PARK CITY, Utah--It could be one of the quickest known ascents to fame for a filmmaking team.
Four months ago, Blake Edwards and Erin Fede met as new cubiclemates at a Charlotte, N.C.-based religious TV network. Today, they're here at the Sundance Film Festival with a short film Edwards directed and Fede wrote and acted in.
They took a different path to Park City than the 96 other filmmakers screening short films at the festival. They got here via YouTube, a site some associate more with crazy cat home videos than the work of future Scorseses.
Edwards and Fede are the winners of YouTube's Project: Direct, a short film competition now in its second year, in which the prize is a trip to Sundance. The contest this year called upon filmmakers to create shorts that in some way incorporate two props that represent the most memorable films in the Sundance Film Festival's 25 years. (Edwards and Fede chose a wedding dress and a soccer ball). The films also had to incorporate the iconic red phone associated with contest sponsor Moviefone.
A panel of Sundance programmers narrowed down the selection to 10, and then it was up to the YouTube community to choose the winners.
Edwards and Fede's ?Perfecto! was the grand prize winner, for which they got $2,500 in addition to the five-day stay here. Their film, which is about an international spy who finds love with a down-home country girl, is also screening at an official festival party for short filmmakers.
"It's great access for a filmmaker," said Sara Pollack, YouTube's product marketing manager for film. She added that the overall quality of submissions was better this year than last. Second place and $2,500 went to Ben Goldenberg and Jason Gossbee, of Toronto, for their film White Collar Criminals. Third place and $1,000 went to Avery Auer of Santa Monica, Calif., for her film, Good Deeds and the Damage Done. DVDs of all three films are being distributed to industry executives here.
Edwards and Fede, who both aspire to a career in film, are here along with their team of "collaborators," (aka Edward's talented housemates, who road-tripped in from Charlotte) and are excited for the chance to network with industry leaders.
Edwards said his attitude toward being here is similar to his attitude toward making the film to begin with. "We were given an opportunity and we can either do as little or as much with it as possible," he said. Making the most of opportunities as become a sort of mantra for the group, he added.
Fede actually came in second place last year with a Project:Direct film she wrote and acted in called Gone in a Flash. So when she heard about this year's contest, Fede, who works as a graphic designer, immediately went to Edwards, a video producer, to seek his partnership.
"We did it, from conception to submission, in one month," Edwards said. They tipped the hat to their collaborators and Fede appreciated Edwards' quizzing the main actors about their characters so that they would come off clearer and more developed.
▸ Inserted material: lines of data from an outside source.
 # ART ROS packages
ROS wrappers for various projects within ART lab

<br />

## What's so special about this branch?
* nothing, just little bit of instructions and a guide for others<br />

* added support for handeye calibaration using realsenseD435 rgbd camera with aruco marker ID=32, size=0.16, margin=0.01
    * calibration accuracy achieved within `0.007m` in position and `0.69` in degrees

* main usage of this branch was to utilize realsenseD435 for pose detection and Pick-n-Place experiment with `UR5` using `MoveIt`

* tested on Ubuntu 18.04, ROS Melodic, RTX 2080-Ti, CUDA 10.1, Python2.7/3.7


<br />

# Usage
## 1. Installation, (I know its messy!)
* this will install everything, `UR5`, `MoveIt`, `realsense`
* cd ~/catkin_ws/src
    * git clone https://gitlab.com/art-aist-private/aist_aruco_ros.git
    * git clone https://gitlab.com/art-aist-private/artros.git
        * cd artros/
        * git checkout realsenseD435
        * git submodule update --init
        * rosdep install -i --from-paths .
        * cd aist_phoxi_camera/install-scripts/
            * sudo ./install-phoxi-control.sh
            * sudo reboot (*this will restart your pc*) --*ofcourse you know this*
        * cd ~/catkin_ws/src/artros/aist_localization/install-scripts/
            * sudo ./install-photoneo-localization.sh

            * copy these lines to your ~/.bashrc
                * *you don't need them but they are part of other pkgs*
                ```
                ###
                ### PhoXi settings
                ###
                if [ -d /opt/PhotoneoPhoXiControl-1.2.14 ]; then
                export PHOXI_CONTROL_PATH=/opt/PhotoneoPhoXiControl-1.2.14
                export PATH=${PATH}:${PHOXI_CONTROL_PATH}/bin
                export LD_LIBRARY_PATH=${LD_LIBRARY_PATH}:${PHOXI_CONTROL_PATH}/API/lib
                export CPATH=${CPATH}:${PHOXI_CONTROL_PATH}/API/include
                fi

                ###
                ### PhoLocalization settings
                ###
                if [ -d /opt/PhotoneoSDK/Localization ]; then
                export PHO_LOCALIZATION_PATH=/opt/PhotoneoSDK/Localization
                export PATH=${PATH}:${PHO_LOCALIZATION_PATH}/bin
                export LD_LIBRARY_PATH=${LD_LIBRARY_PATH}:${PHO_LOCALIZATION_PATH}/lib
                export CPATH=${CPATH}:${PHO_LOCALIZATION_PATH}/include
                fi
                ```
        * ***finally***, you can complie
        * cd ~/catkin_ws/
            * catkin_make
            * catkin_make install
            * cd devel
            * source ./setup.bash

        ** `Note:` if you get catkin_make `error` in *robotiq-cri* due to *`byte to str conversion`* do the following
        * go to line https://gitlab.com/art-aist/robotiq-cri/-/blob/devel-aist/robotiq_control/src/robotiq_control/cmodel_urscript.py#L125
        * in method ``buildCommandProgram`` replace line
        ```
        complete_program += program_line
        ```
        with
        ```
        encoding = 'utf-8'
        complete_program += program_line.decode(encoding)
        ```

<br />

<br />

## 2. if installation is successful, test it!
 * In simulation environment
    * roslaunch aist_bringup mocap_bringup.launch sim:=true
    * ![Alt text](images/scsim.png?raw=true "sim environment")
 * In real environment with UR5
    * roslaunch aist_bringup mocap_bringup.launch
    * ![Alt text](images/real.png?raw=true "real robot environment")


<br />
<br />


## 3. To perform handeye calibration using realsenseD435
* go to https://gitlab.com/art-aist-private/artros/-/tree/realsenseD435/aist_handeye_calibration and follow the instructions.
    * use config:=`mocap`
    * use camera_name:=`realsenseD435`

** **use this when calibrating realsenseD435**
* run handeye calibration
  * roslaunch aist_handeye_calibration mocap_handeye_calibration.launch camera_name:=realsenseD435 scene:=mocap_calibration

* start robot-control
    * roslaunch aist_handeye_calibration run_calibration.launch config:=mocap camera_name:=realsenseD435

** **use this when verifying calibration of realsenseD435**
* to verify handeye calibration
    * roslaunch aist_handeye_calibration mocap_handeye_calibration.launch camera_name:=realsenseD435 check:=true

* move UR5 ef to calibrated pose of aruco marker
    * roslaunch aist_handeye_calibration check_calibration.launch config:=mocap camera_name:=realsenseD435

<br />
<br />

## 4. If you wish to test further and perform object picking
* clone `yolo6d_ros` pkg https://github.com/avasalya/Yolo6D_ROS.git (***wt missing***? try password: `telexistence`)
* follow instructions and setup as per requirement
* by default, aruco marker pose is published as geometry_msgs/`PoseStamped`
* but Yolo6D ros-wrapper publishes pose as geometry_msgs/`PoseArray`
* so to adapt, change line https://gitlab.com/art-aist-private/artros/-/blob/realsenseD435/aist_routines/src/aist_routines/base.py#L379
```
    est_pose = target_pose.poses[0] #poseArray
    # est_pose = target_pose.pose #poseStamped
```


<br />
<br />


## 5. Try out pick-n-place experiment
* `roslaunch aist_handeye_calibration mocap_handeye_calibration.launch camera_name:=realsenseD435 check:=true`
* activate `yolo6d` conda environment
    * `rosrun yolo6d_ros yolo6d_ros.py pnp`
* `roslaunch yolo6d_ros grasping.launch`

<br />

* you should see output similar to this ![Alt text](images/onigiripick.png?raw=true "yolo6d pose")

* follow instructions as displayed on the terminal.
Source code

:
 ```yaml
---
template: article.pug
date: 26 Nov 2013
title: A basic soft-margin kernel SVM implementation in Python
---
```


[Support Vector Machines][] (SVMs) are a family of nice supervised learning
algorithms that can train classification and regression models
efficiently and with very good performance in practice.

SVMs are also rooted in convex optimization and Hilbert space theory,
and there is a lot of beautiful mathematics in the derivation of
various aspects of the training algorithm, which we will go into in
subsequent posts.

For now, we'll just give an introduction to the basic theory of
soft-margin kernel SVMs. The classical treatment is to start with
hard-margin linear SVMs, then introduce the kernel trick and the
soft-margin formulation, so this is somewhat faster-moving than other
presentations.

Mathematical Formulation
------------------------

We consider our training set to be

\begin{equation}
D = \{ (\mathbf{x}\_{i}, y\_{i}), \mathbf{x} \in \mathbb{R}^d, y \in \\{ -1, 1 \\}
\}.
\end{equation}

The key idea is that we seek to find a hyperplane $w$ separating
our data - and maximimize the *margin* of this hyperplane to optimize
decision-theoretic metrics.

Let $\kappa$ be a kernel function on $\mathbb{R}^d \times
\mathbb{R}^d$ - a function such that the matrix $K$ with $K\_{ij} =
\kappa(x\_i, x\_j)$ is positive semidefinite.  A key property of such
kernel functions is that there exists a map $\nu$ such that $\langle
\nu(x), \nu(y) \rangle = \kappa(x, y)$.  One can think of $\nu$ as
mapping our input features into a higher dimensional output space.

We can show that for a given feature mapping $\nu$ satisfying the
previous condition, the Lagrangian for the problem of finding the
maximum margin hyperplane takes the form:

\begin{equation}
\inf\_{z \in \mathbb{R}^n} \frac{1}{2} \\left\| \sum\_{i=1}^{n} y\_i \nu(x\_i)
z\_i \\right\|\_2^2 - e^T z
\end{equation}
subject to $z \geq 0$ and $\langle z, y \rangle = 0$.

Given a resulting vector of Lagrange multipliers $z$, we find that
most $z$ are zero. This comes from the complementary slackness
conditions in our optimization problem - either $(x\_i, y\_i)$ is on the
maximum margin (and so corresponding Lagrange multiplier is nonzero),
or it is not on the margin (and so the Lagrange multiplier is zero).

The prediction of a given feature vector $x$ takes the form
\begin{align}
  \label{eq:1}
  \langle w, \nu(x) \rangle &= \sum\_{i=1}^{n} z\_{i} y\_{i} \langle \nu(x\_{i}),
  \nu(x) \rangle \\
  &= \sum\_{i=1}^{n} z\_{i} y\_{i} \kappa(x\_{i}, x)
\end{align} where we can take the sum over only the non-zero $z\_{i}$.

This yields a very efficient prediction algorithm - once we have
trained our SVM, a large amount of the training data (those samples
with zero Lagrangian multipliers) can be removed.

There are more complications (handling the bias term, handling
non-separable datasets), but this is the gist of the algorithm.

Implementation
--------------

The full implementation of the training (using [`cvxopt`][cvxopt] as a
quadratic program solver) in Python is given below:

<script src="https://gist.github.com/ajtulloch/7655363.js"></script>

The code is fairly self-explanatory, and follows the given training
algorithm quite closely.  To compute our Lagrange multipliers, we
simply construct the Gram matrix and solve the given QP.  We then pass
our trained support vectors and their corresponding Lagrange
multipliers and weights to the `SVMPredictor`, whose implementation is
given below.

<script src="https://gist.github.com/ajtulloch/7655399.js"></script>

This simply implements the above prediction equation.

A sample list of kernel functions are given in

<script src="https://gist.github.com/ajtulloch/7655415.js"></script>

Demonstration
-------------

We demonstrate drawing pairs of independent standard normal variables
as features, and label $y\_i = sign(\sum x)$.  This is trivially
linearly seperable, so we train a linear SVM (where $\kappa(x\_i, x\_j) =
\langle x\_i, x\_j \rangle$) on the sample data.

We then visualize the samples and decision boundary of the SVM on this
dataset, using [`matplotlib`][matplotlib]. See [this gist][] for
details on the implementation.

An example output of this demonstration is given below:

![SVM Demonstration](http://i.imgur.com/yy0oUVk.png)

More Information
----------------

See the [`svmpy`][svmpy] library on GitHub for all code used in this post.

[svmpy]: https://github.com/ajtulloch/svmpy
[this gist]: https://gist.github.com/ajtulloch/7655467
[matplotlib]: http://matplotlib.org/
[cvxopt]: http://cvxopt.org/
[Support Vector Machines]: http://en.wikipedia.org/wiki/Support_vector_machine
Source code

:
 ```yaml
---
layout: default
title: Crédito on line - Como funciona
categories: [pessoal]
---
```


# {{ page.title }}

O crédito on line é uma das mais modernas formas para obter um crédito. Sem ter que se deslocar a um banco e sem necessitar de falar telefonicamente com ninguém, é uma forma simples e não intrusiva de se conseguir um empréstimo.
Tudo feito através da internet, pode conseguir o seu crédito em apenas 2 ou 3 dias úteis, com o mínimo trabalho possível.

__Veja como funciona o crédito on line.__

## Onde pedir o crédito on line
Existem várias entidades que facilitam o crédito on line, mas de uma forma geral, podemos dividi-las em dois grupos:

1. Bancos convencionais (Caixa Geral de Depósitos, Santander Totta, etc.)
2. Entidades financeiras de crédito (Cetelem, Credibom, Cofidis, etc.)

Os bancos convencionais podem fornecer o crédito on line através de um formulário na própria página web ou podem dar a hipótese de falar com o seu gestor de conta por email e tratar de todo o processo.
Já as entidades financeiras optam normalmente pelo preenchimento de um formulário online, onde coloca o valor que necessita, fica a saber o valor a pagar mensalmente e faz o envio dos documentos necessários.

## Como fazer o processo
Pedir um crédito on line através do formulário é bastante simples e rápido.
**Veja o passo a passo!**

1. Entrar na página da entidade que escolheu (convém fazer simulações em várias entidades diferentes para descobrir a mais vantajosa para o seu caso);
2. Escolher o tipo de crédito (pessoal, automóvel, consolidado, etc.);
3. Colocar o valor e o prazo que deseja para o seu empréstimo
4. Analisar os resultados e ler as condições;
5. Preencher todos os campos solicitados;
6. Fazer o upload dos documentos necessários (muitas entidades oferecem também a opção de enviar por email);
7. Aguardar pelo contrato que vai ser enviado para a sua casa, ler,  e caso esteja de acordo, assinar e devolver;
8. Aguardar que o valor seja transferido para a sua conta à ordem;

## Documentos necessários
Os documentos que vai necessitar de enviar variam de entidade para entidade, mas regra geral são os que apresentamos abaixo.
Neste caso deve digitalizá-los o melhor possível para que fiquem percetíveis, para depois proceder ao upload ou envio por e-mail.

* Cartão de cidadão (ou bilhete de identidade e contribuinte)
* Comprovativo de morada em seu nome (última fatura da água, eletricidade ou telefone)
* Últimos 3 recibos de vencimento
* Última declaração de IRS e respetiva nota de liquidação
"It really pushed us to understand our characters further," said Fede, who started fooling around with her dad's Beta camera at age 8.
One of the goals of the contest, Pollack said, is to discover hidden talent. And last year it succeeded in doing just that, she said. The daughter of last year's Brazilian winner, who starred in her mom's short, is now starring in one of the biggest Brazilian soap operas, Pollack said. Maybe we'll see Erin on Young and the Restless, Pollack said.